** Opening Data to process block **

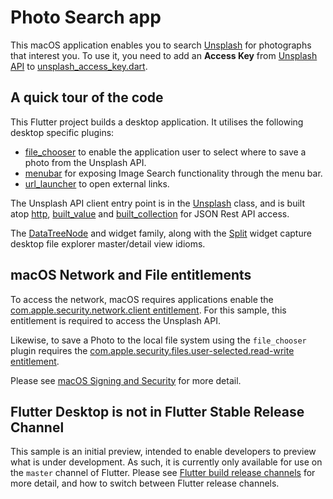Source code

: # Photo Search app

This macOS application enables you to search [Unsplash](https://unsplash.com/)
for photographs that interest you. To use it, you need to add an
**Access Key** from [Unsplash API](https://unsplash.com/developers) to
[unsplash_access_key.dart](lib/unsplash_access_key.dart).

## A quick tour of the code

This Flutter project builds a desktop application. It utilises the following
desktop specific plugins:

  - [file_chooser] to enable the application user to select where to save a photo
    from the Unsplash API.
  - [menubar] for exposing Image Search functionality through the menu bar.
  - [url_launcher] to open external links.

The Unsplash API client entry point is in the [Unsplash] class, and is built
atop [http], [built_value] and [built_collection] for JSON Rest API access.

The [DataTreeNode] and widget family, along with the [Split] widget capture
desktop file explorer master/detail view idioms.

## macOS Network and File entitlements

To access the network, macOS requires applications enable the
[com.apple.security.network.client entitlement][macOS-client]. For this
sample, this entitlement is required to access the Unsplash API.

Likewise, to save a Photo to the local file system using the `file_chooser` plugin requires the
[com.apple.security.files.user-selected.read-write entitlement][macOS-read-write].

Please see [macOS Signing and Security][macOS-security] for more detail.

## Flutter Desktop is not in Flutter Stable Release Channel

This sample is an initial preview, intended to enable developers to preview what is
under development. As such, it is currently only available for use on the `master` channel
of Flutter. Please see [Flutter build release channels][flutter_channels] for more detail,
and how to switch between Flutter release channels.

[DataTreeNode]: lib/src/widgets/data_tree.dart
[Split]: lib/src/widgets/split.dart
[Unsplash]: lib/src/unsplash/unsplash.dart

[built_collection]: https://pub.dev/packages/built_collection
[built_value]: https://pub.dev/packages/built_value
[file_chooser]: https://github.com/google/flutter-desktop-embedding/tree/master/plugins/file_chooser
[flutter_channels]: https://github.com/flutter/flutter/wiki/Flutter-build-release-channels
[http]: https://pub.dev/packages/http
[macOS-client]: https://developer.apple.com/documentation/bundleresources/entitlements/com_apple_security_network_client
[macOS-read-write]: https://developer.apple.com/documentation/bundleresources/entitlements/com_apple_security_files_user-selected_read-write
[macOS-security]: https://github.com/google/flutter-desktop-embedding/blob/master/macOS-Security.md
[menubar]: https://github.com/google/flutter-desktop-embedding/tree/master/plugins/menubar
[url_launcher]: https://pub.dev/packages/url_launcher
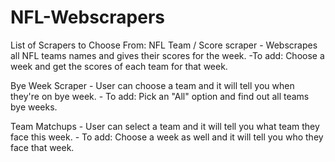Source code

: # NFL-Webscrapers

List of Scrapers to Choose From:
  NFL Team / Score scraper - Webscrapes all NFL teams names and gives their scores for the week.
    -To add: Choose a week and get the scores of each team for that week.
  
  Bye Week Scraper - User can choose a team and it will tell you when they're on bye week.
    - To add: Pick an "All" option and find out all teams bye weeks.
  
  Team Matchups - User can select a team and it will tell you what team they face this week.
    - To add: Choose a week as well and it will tell you who they face that week.

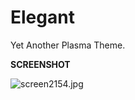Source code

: # Elegant
Yet Another Plasma Theme.

<b>SCREENSHOT</b>

<img src="https://cdn.scrot.moe/images/2018/06/07/screen2154.jpg" alt="screen2154.jpg" border="0" />
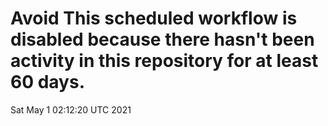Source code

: # Avoid This scheduled workflow is disabled because there hasn't been activity in this repository for at least 60 days.
Sat May  1 02:12:20 UTC 2021
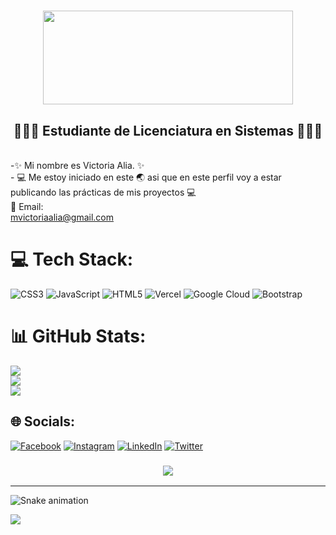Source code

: <h1 align="center"> <img src="https://i.pinimg.com/originals/9d/09/3f/9d093f28a10997e90f48e83cb2834f57.jpg" width="400" height="150"> </h1>
<h2 align="center">👩🏻‍💻 Estudiante de Licenciatura en Sistemas 👩🏻‍💻</h2>
<br>
-✨ Mi nombre es Victoria Alia. ✨
<br>
- 💻 Me estoy iniciado en este 🌏 asi que en este perfil voy a estar publicando las prácticas de mis proyectos 💻
<br>
📩 Email: 
<br>
<a href="mailto:mvictoriaalia@gmail.com"> mvictoriaalia@gmail.com </a>
<br>

# 💻 Tech Stack:
![CSS3](https://img.shields.io/badge/css3-%231572B6.svg?style=flat&logo=css3&logoColor=white) ![JavaScript](https://img.shields.io/badge/javascript-%23323330.svg?style=flat&logo=javascript&logoColor=%23F7DF1E) ![HTML5](https://img.shields.io/badge/html5-%23E34F26.svg?style=flat&logo=html5&logoColor=white) ![Vercel](https://img.shields.io/badge/vercel-%23000000.svg?style=flat&logo=vercel&logoColor=white) ![Google Cloud](https://img.shields.io/badge/Google%20Cloud-%234285F4.svg?style=flat&logo=google-cloud&logoColor=white) ![Bootstrap](https://img.shields.io/badge/bootstrap-%23563D7C.svg?style=flat&logo=bootstrap&logoColor=white)
# 📊 GitHub Stats:
![](https://github-readme-stats.vercel.app/api?username=victoriaalia&theme=vue-dark&hide_border=false&include_all_commits=false&count_private=false)<br/>
![](https://github-readme-streak-stats.herokuapp.com/?user=victoriaalia&theme=vue-dark&hide_border=false)<br/>
![](https://github-readme-stats.vercel.app/api/top-langs/?username=victoriaalia&theme=vue-dark&hide_border=false&include_all_commits=false&count_private=false&layout=compact)
## 🌐 Socials:
[![Facebook](https://img.shields.io/badge/Facebook-%231877F2.svg?logo=Facebook&logoColor=white)](https://facebook.com/victoria.alia) [![Instagram](https://img.shields.io/badge/Instagram-%23E4405F.svg?logo=Instagram&logoColor=white)](https://instagram.com/vic.torialia) [![LinkedIn](https://img.shields.io/badge/LinkedIn-%230077B5.svg?logo=linkedin&logoColor=white)](https://linkedin.com/in/maria-victoria-alia) [![Twitter](https://img.shields.io/badge/Twitter-%231DA1F2.svg?logo=Twitter&logoColor=white)](https://twitter.com/citizwnerased) 

<h3 align= "center"> <img src="https://media.tenor.com/q6HthHDECUsAAAAC/jesus-christ-homer.gif"> </h3>

---
![Snake animation](https://svgshare.com/i/oF8.svg)

[![](https://visitcount.itsvg.in/api?id=victoriaalia&icon=4&color=5)](https://visitcount.itsvg.in)

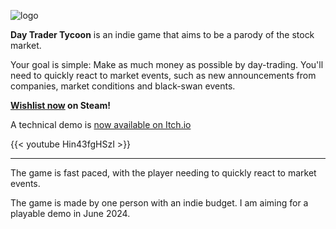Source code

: ![logo](/DayTraderTycoonLogo.png)


**Day Trader Tycoon** is an indie game that aims to be a parody of the stock market. 

Your goal is simple: Make as much money as possible by day-trading. You'll need to quickly react to market events, such as new announcements from companies, market conditions and black-swan events.

**[Wishlist now](https://store.steampowered.com/app/3054910/Day_Trader_Tycoon) on Steam!**

A technical demo is [now available on Itch.io](https://johnyrose.itch.io/day-trader-tycoon)

{{< youtube Hin43fgHSzI >}}

---

The game is fast paced, with the player needing to quickly react to market events. 

The game is made by one person with an indie budget. I am aiming for a playable demo in June 2024. 
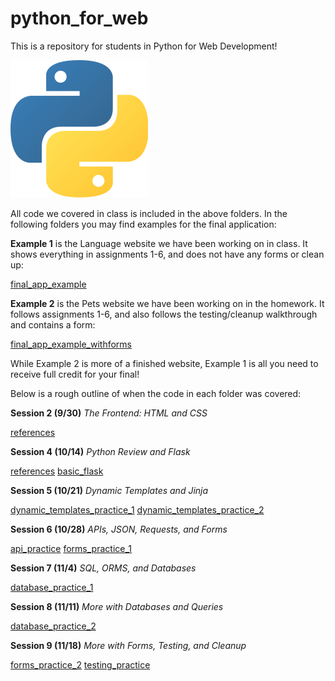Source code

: # python_for_web

This is a repository for students in Python for Web Development!

![banner](https://github.com/juliacodessometimes/python_for_web/blob/main/api_practice/static/1.png)

All code we covered in class is included in the above folders. In the following folders you may find examples for the final application:

**Example 1** is the Language website we have been working on in class.
It shows everything in assignments 1-6, and does not have any forms or clean up:

[final_app_example](https://github.com/juliacodessometimes/python_for_web/tree/main/final_app_example)


**Example 2** is the Pets website we have been working on in the homework.
It follows assignments 1-6, and also follows the testing/cleanup walkthrough and contains a form:

[final_app_example_withforms](https://github.com/juliacodessometimes/python_for_web/tree/main/final_app_example_withforms)

While Example 2 is more of a finished website, Example 1 is all  you need to receive full credit for your final!


Below is a rough outline of when the code in each folder was covered:

**Session 2 (9/30)**
*The Frontend: HTML and CSS*

[references](https://github.com/juliacodessometimes/python_for_web/tree/main/references)


**Session 4 (10/14)**
*Python Review and Flask*

[references](https://github.com/juliacodessometimes/python_for_web/tree/main/references)
[basic_flask](https://github.com/juliacodessometimes/python_for_web/tree/main/basic_flask)


**Session 5 (10/21)**
*Dynamic Templates and Jinja*

[dynamic_templates_practice_1](https://github.com/juliacodessometimes/python_for_web/tree/main/dynamic_templates_practice_1)
[dynamic_templates_practice_2](https://github.com/juliacodessometimes/python_for_web/tree/main/dynamic_templates_practice_2)


**Session 6 (10/28)**
*APIs, JSON, Requests, and Forms*

[api_practice](https://github.com/juliacodessometimes/python_for_web/tree/main/api_practice)
[forms_practice_1](https://github.com/juliacodessometimes/python_for_web/tree/main/forms_practice_1)


**Session 7 (11/4)**
*SQL, ORMS, and Databases*

[database_practice_1](https://github.com/juliacodessometimes/python_for_web/tree/main/database_practice_1)


**Session 8 (11/11)**
*More with Databases and Queries*

[database_practice_2](https://github.com/juliacodessometimes/python_for_web/tree/main/database_practice_2)


**Session 9 (11/18)**
*More with Forms, Testing, and Cleanup*

[forms_practice_2](https://github.com/juliacodessometimes/python_for_web/tree/main/forms_practice_2)
[testing_practice](https://github.com/juliacodessometimes/python_for_web/tree/main/testing_practice)


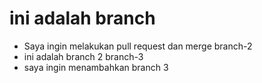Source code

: # ini adalah branch
* Saya ingin melakukan pull request dan merge
branch-2
* ini adalah branch 2
branch-3
* saya ingin menambahkan branch 3 


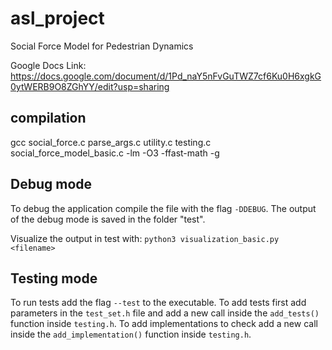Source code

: # asl_project
Social Force Model for Pedestrian Dynamics

Google Docs Link:
https://docs.google.com/document/d/1Pd_naY5nFvGuTWZ7cf6Ku0H6xgkG0ytWERB9O8ZGhYY/edit?usp=sharing

## compilation
gcc social_force.c parse_args.c utility.c testing.c social_force_model_basic.c -lm -O3 -ffast-math -g

## Debug mode
To debug the application compile the file with the flag `-DDEBUG`.
The output of the debug mode is saved in the folder "test".

Visualize the output in test with:
`python3 visualization_basic.py <filename>`

## Testing mode
To run tests add the flag `--test` to the executable.
To add tests first add parameters in the `test_set.h` file and add a new call inside the `add_tests()` function inside `testing.h`.
To add implementations to check add a new call inside the `add_implementation()` function inside `testing.h`.



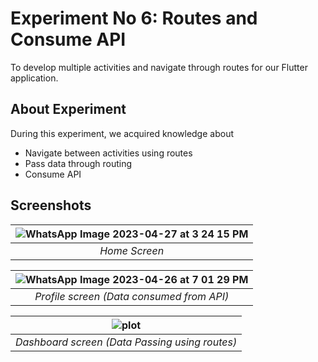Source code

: # Experiment No 6: Routes and Consume API 

To develop multiple activities and navigate through routes for our Flutter application.

## About Experiment

During this experiment, we acquired knowledge about
* Navigate between activities using routes
* Pass data through routing
* Consume API

## Screenshots

|![WhatsApp Image 2023-04-27 at 3 24 15 PM](https://user-images.githubusercontent.com/78201104/234844388-eef3eaab-25b9-4937-ab39-bd5d981ad9b2.jpeg)|
|:--:|
| *Home Screen* |

|![WhatsApp Image 2023-04-26 at 7 01 29 PM](https://user-images.githubusercontent.com/78201104/234844496-91d202b8-53d7-427b-b22c-6835b23ac5e9.jpeg) |
|:--:|
| *Profile screen (Data consumed from API)* |

|![plot](./assets/screenshots/screenshot_3.png?raw=true) |
|:--:|
| *Dashboard screen (Data Passing using routes)* |

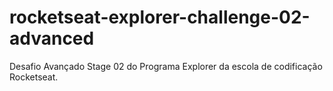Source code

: # rocketseat-explorer-challenge-02-advanced
Desafio Avançado Stage 02 do Programa Explorer da escola de codificação Rocketseat.
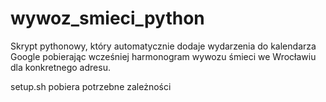 # wywoz_smieci_python
Skrypt pythonowy, który automatycznie dodaje wydarzenia do kalendarza Google pobierając wcześniej harmonogram wywozu śmieci we Wrocławiu dla konkretnego adresu.

setup.sh pobiera potrzebne zależności
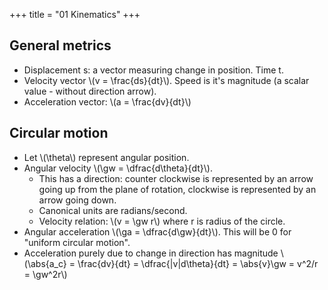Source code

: +++
title = "01 Kinematics"
+++

## General metrics
- Displacement s: a vector measuring change in position. Time t. 
- Velocity vector \\(v = \frac{ds}{dt}\\). Speed is it's magnitude (a scalar value - without direction arrow).
- Acceleration vector: \\(a = \frac{dv}{dt}\\) 

## Circular motion
- Let \\(\theta\\) represent angular position.
- Angular velocity \\(\gw = \dfrac{d\theta}{dt}\\).
  - This has a direction: counter clockwise is represented by an arrow going up from the plane of rotation, clockwise is represented by an arrow going down.
  - Canonical units are radians/second.
  - Velocity relation: \\(v = \gw r\\) where r is radius of the circle.
- Angular acceleration \\(\ga = \dfrac{d\gw}{dt}\\). This will be 0 for "uniform circular motion".
- Acceleration purely due to change in direction has magnitude \\(\abs{a_c} = \frac{dv}{dt} = \dfrac{|v|d\theta}{dt} = \abs{v}\gw = v^2/r = \gw^2r\\)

** Closing Data to process block **

To do:
Copy here each line of the preceding records with "motion" in it.

Solution to this exercise:
## Circular motion
- Angular acceleration \\(\ga = \dfrac{d\gw}{dt}\\). This will be 0 for "uniform circular motion".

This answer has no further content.